The play in three acts written by Ada Colau to hold on to the mayorship of Barcelona is about to reach its conclusion. Although she won't be able to breath free until this Saturday when the result of the vote in the city council is announced, and she needs to get 21 votes, Colau has made her last move to come out victorious: she's pulled up her sleeves so that BComú supporters will vote for her as mayor in a government with PSC (and the support of Manuel Valls, which she always hides), in preference to an executive headed by Ernest Maragall, the winner of the election, and with BComú keeping 50% of the government positions for itself. The play which started with shutting out Maragall with the excuse that he was going to put the city at the service of the independence movement and continued with an offer for a three-way government between ERC and PSC, which was nothing more than playing to the gallery, since the latter party was never going to accept it, has seen its final act in the defence of the mayorship to its membership as something normal and natural and hiding that Valls has wormed himself, literally, all the way in.
In the current political world, politicians are often victims more of what they say than what they do. The contortions to get what they want can be infinite. But then their words are repeated time and time again. Time doesn't pass for them. From this Thursday, we'll have to save her proclamation of why she was presenting her candidacy for reelection: "We don't have to renounce three votes gifted [to us], without conditions and which we haven't gone looking for". Those are the votes from Valls, from Ciudadanos, precisely the same day we've learnt that the Andalusian government (of PP, Cs and Vox) will set aside 100,000 euros to attack the Catalan government's policy of linguistic immersion in schools. Moving close to Ciudadanos has these effects: it's very difficult to come out of it unblemished when the fan of hate is switched on.

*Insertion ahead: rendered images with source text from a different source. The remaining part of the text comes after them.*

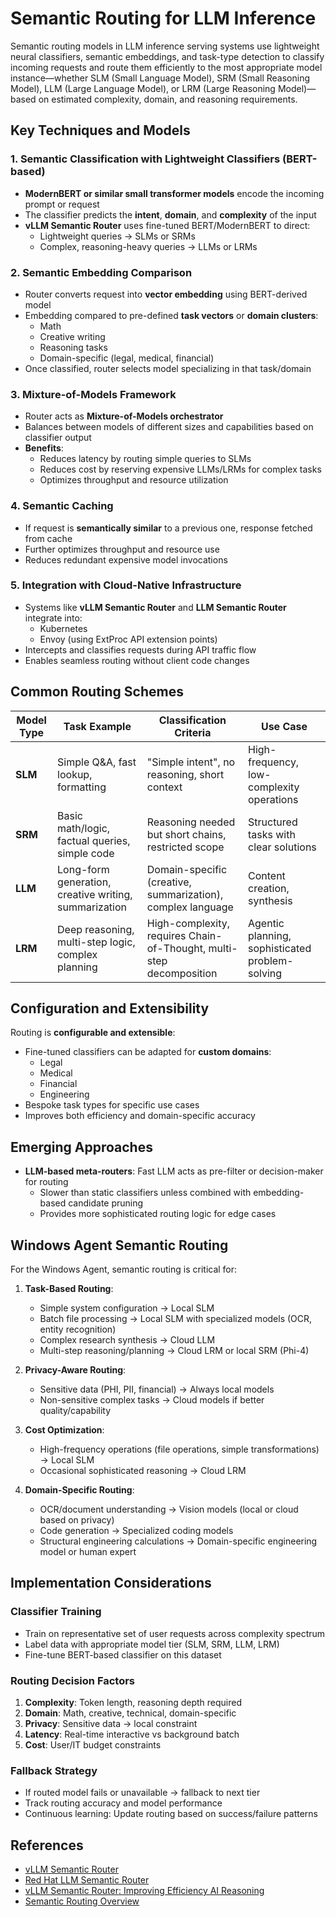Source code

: # Semantic Routing for LLM Inference

Semantic routing models in LLM inference serving systems use lightweight neural classifiers, semantic embeddings, and task-type detection to classify incoming requests and route them efficiently to the most appropriate model instance—whether SLM (Small Language Model), SRM (Small Reasoning Model), LLM (Large Language Model), or LRM (Large Reasoning Model)—based on estimated complexity, domain, and reasoning requirements.

## Key Techniques and Models

### 1. Semantic Classification with Lightweight Classifiers (BERT-based)

- **ModernBERT or similar small transformer models** encode the incoming prompt or request
- The classifier predicts the **intent**, **domain**, and **complexity** of the input
- **vLLM Semantic Router** uses fine-tuned BERT/ModernBERT to direct:
  - Lightweight queries → SLMs or SRMs
  - Complex, reasoning-heavy queries → LLMs or LRMs

### 2. Semantic Embedding Comparison

- Router converts request into **vector embedding** using BERT-derived model
- Embedding compared to pre-defined **task vectors** or **domain clusters**:
  - Math
  - Creative writing
  - Reasoning tasks
  - Domain-specific (legal, medical, financial)
- Once classified, router selects model specializing in that task/domain

### 3. Mixture-of-Models Framework

- Router acts as **Mixture-of-Models orchestrator**
- Balances between models of different sizes and capabilities based on classifier output
- **Benefits**:
  - Reduces latency by routing simple queries to SLMs
  - Reduces cost by reserving expensive LLMs/LRMs for complex tasks
  - Optimizes throughput and resource utilization

### 4. Semantic Caching

- If request is **semantically similar** to a previous one, response fetched from cache
- Further optimizes throughput and resource use
- Reduces redundant expensive model invocations

### 5. Integration with Cloud-Native Infrastructure

- Systems like **vLLM Semantic Router** and **LLM Semantic Router** integrate into:
  - Kubernetes
  - Envoy (using ExtProc API extension points)
- Intercepts and classifies requests during API traffic flow
- Enables seamless routing without client code changes

## Common Routing Schemes

| Model Type | Task Example | Classification Criteria | Use Case |
|------------|--------------|------------------------|----------|
| **SLM** | Simple Q&A, fast lookup, formatting | "Simple intent", no reasoning, short context | High-frequency, low-complexity operations |
| **SRM** | Basic math/logic, factual queries, simple code | Reasoning needed but short chains, restricted scope | Structured tasks with clear solutions |
| **LLM** | Long-form generation, creative writing, summarization | Domain-specific (creative, summarization), complex language | Content creation, synthesis |
| **LRM** | Deep reasoning, multi-step logic, complex planning | High-complexity, requires Chain-of-Thought, multi-step decomposition | Agentic planning, sophisticated problem-solving |

## Configuration and Extensibility

Routing is **configurable and extensible**:
- Fine-tuned classifiers can be adapted for **custom domains**:
  - Legal
  - Medical
  - Financial
  - Engineering
- Bespoke task types for specific use cases
- Improves both efficiency and domain-specific accuracy

## Emerging Approaches

- **LLM-based meta-routers**: Fast LLM acts as pre-filter or decision-maker for routing
  - Slower than static classifiers unless combined with embedding-based candidate pruning
  - Provides more sophisticated routing logic for edge cases

## Windows Agent Semantic Routing

For the Windows Agent, semantic routing is critical for:

1. **Task-Based Routing**:
   - Simple system configuration → Local SLM
   - Batch file processing → Local SLM with specialized models (OCR, entity recognition)
   - Complex research synthesis → Cloud LLM
   - Multi-step reasoning/planning → Cloud LRM or local SRM (Phi-4)

2. **Privacy-Aware Routing**:
   - Sensitive data (PHI, PII, financial) → Always local models
   - Non-sensitive complex tasks → Cloud models if better quality/capability

3. **Cost Optimization**:
   - High-frequency operations (file operations, simple transformations) → Local SLM
   - Occasional sophisticated reasoning → Cloud LRM

4. **Domain-Specific Routing**:
   - OCR/document understanding → Vision models (local or cloud based on privacy)
   - Code generation → Specialized coding models
   - Structural engineering calculations → Domain-specific engineering model or human expert

## Implementation Considerations

### Classifier Training
- Train on representative set of user requests across complexity spectrum
- Label data with appropriate model tier (SLM, SRM, LLM, LRM)
- Fine-tune BERT-based classifier on this dataset

### Routing Decision Factors
1. **Complexity**: Token length, reasoning depth required
2. **Domain**: Math, creative, technical, domain-specific
3. **Privacy**: Sensitive data → local constraint
4. **Latency**: Real-time interactive vs background batch
5. **Cost**: User/IT budget constraints

### Fallback Strategy
- If routed model fails or unavailable → fallback to next tier
- Track routing accuracy and model performance
- Continuous learning: Update routing based on success/failure patterns

## References

- [vLLM Semantic Router](https://blog.vllm.ai/2025/09/11/semantic-router.html)
- [Red Hat LLM Semantic Router](https://developers.redhat.com/articles/2025/05/20/llm-semantic-router-intelligent-request-routing)
- [vLLM Semantic Router: Improving Efficiency AI Reasoning](https://developers.redhat.com/articles/2025/09/11/vllm-semantic-router-improving-efficiency-ai-reasoning)
- [Semantic Routing Overview](https://jimmysong.io/en/ai/semantic-router/)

Votes gifted, without conditions and which she hasn't gone looking for. If one of the three things she gave as irrefutable facts weren't true, she should resign immediately. But the thing is, in due course, when they fight, we'll find out they were all lies. They weren't gifted to her, they've paid a tariff and they went to look for them. Ernest Maragall said in the last few hours that, in his negotiations with Colau, everyone showed their true colours. ERC's candidate for mayor isn't right about that. It's been some time since the mayor of Barcelona showed she's not up to the task of the office she holds and that her political principles don't come ahead of her personal interest. She's not the only one to have done so, nor will she be the last, but there are some lessons she won't now be able to give them.